The small apartment where I live has always felt like a tree house thanks to the large picture windows that frame my second floor views. Glancing up from my computer monitor, I look out on a venerable possumhaw holly that changes with every season.
This lovely post from poet Camille Martin reflects on the simple gifts offered by the locust tree outside her window.
Thank you, locust tree outside my window. Hugging the north side of my building, you were always last to sprout leaves in spring. I waited and waited for the little buds at the tips of your branches to blossom. You played dead and I worried, and the relief was all the sweeter when you exploded into green.
In summer, your thousands of tiny leaves flitting in the breeze cooled and fanned me, and concealed my lover and me behind a screen of intricate patterns.
Your leaves were last in autumn to morph into a bright yellow curtain for my window, last to flutter to the sidewalk and stain it black with tannin.

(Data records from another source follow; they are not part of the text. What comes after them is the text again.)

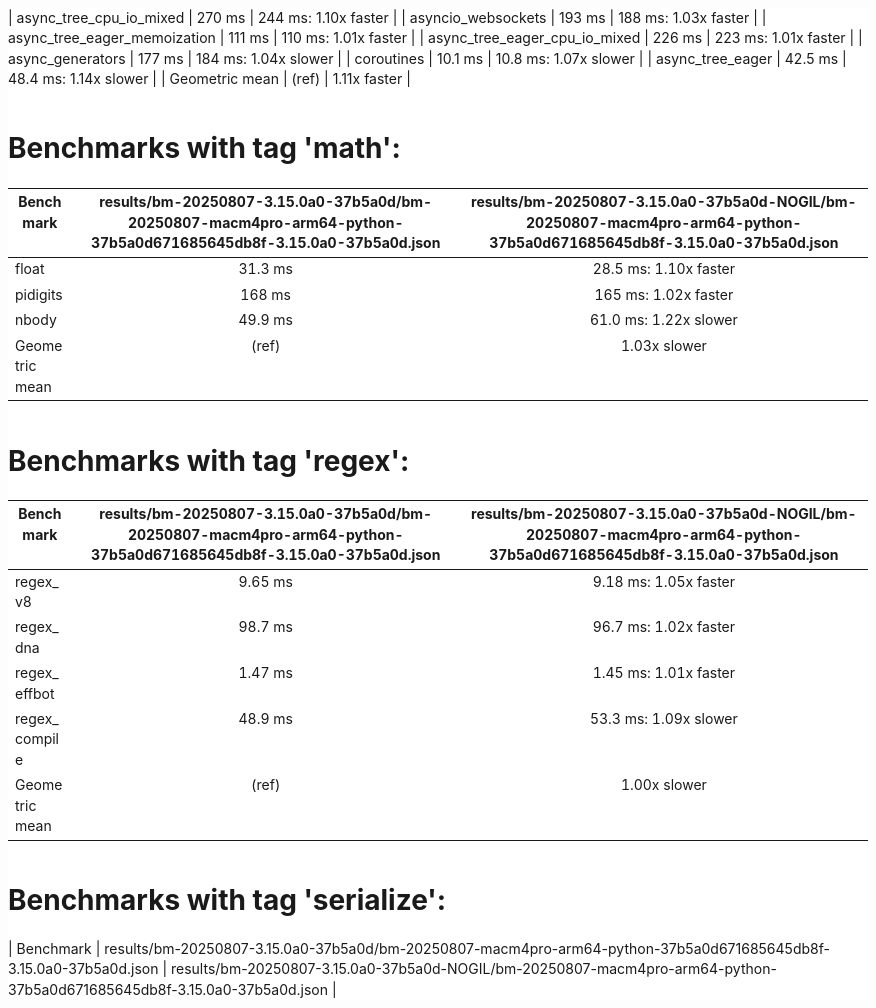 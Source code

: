 | async_tree_cpu_io_mixed          | 270 ms                                                                                                            | 244 ms: 1.10x faster                                                                                                    |
| asyncio_websockets               | 193 ms                                                                                                            | 188 ms: 1.03x faster                                                                                                    |
| async_tree_eager_memoization     | 111 ms                                                                                                            | 110 ms: 1.01x faster                                                                                                    |
| async_tree_eager_cpu_io_mixed    | 226 ms                                                                                                            | 223 ms: 1.01x faster                                                                                                    |
| async_generators                 | 177 ms                                                                                                            | 184 ms: 1.04x slower                                                                                                    |
| coroutines                       | 10.1 ms                                                                                                           | 10.8 ms: 1.07x slower                                                                                                   |
| async_tree_eager                 | 42.5 ms                                                                                                           | 48.4 ms: 1.14x slower                                                                                                   |
| Geometric mean                   | (ref)                                                                                                             | 1.11x faster                                                                                                            |

Benchmarks with tag 'math':
===========================

| Benchmark      | results/bm-20250807-3.15.0a0-37b5a0d/bm-20250807-macm4pro-arm64-python-37b5a0d671685645db8f-3.15.0a0-37b5a0d.json | results/bm-20250807-3.15.0a0-37b5a0d-NOGIL/bm-20250807-macm4pro-arm64-python-37b5a0d671685645db8f-3.15.0a0-37b5a0d.json |
|----------------|:-----------------------------------------------------------------------------------------------------------------:|:-----------------------------------------------------------------------------------------------------------------------:|
| float          | 31.3 ms                                                                                                           | 28.5 ms: 1.10x faster                                                                                                   |
| pidigits       | 168 ms                                                                                                            | 165 ms: 1.02x faster                                                                                                    |
| nbody          | 49.9 ms                                                                                                           | 61.0 ms: 1.22x slower                                                                                                   |
| Geometric mean | (ref)                                                                                                             | 1.03x slower                                                                                                            |

Benchmarks with tag 'regex':
============================

| Benchmark      | results/bm-20250807-3.15.0a0-37b5a0d/bm-20250807-macm4pro-arm64-python-37b5a0d671685645db8f-3.15.0a0-37b5a0d.json | results/bm-20250807-3.15.0a0-37b5a0d-NOGIL/bm-20250807-macm4pro-arm64-python-37b5a0d671685645db8f-3.15.0a0-37b5a0d.json |
|----------------|:-----------------------------------------------------------------------------------------------------------------:|:-----------------------------------------------------------------------------------------------------------------------:|
| regex_v8       | 9.65 ms                                                                                                           | 9.18 ms: 1.05x faster                                                                                                   |
| regex_dna      | 98.7 ms                                                                                                           | 96.7 ms: 1.02x faster                                                                                                   |
| regex_effbot   | 1.47 ms                                                                                                           | 1.45 ms: 1.01x faster                                                                                                   |
| regex_compile  | 48.9 ms                                                                                                           | 53.3 ms: 1.09x slower                                                                                                   |
| Geometric mean | (ref)                                                                                                             | 1.00x slower                                                                                                            |

Benchmarks with tag 'serialize':
================================

| Benchmark            | results/bm-20250807-3.15.0a0-37b5a0d/bm-20250807-macm4pro-arm64-python-37b5a0d671685645db8f-3.15.0a0-37b5a0d.json | results/bm-20250807-3.15.0a0-37b5a0d-NOGIL/bm-20250807-macm4pro-arm64-python-37b5a0d671685645db8f-3.15.0a0-37b5a0d.json |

Snow piled impossibly high on your stark winter branches, a lesson in fractals and exquisite monochrome.
Birds, squirrels, and insects have called you home, and so have I. For years I’ve lived in a treehouse. You eased my loneliness and gave me poetry.
Today, blue sky and almost no breeze, a good day for the tree cutters. Now you teach me impermanence, a lesson I learn even through tears. Eventually you’ll become soil in which other living things can grow.